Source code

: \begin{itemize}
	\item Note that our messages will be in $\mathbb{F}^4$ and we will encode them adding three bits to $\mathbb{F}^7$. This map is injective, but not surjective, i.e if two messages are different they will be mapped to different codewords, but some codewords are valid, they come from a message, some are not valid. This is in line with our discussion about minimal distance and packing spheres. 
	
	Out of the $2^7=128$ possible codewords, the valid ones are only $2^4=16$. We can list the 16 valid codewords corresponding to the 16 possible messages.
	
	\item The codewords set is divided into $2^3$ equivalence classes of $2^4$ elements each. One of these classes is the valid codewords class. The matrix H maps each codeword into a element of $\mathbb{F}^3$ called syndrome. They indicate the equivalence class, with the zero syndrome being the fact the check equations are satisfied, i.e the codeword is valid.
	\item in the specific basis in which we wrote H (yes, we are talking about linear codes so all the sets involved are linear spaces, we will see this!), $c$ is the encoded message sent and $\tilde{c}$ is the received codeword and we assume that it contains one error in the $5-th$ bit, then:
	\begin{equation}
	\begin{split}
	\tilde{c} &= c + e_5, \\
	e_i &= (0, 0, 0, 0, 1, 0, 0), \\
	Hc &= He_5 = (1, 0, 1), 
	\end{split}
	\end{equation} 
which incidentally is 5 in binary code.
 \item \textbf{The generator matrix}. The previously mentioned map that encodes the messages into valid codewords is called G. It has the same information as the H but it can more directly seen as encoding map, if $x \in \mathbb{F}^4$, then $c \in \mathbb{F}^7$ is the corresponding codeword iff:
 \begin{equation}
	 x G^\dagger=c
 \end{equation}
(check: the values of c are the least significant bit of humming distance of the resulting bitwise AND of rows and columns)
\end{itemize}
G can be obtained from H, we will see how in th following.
* * *
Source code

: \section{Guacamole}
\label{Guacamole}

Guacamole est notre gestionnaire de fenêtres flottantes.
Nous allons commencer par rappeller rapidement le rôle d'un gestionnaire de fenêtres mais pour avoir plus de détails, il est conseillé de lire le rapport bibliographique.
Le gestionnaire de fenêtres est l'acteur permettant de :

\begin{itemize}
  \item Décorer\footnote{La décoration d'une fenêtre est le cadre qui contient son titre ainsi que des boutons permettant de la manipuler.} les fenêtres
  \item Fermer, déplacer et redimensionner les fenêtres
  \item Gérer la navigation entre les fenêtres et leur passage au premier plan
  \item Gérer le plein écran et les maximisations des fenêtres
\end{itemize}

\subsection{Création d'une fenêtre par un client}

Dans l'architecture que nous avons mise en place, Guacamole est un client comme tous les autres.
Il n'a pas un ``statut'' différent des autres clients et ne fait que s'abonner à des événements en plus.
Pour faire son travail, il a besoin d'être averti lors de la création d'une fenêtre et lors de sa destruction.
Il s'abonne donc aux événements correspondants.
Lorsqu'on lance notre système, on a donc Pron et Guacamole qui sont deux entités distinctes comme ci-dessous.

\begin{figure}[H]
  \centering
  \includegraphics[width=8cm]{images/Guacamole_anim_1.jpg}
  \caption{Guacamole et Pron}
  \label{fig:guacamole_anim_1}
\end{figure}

> **TASK BRIEF**:
Return all lines from the data that include the string "fenêtres".

> **EXERCISE OUTPUT**:
Guacamole est notre gestionnaire de fenêtres flottantes.
Nous allons commencer par rappeller rapidement le rôle d'un gestionnaire de fenêtres mais pour avoir plus de détails, il est conseillé de lire le rapport bibliographique.
Le gestionnaire de fenêtres est l'acteur permettant de :
  \item Décorer\footnote{La décoration d'une fenêtre est le cadre qui contient son titre ainsi que des boutons permettant de la manipuler.} les fenêtres
  \item Fermer, déplacer et redimensionner les fenêtres
  \item Gérer la navigation entre les fenêtres et leur passage au premier plan
  \item Gérer le plein écran et les maximisations des fenêtres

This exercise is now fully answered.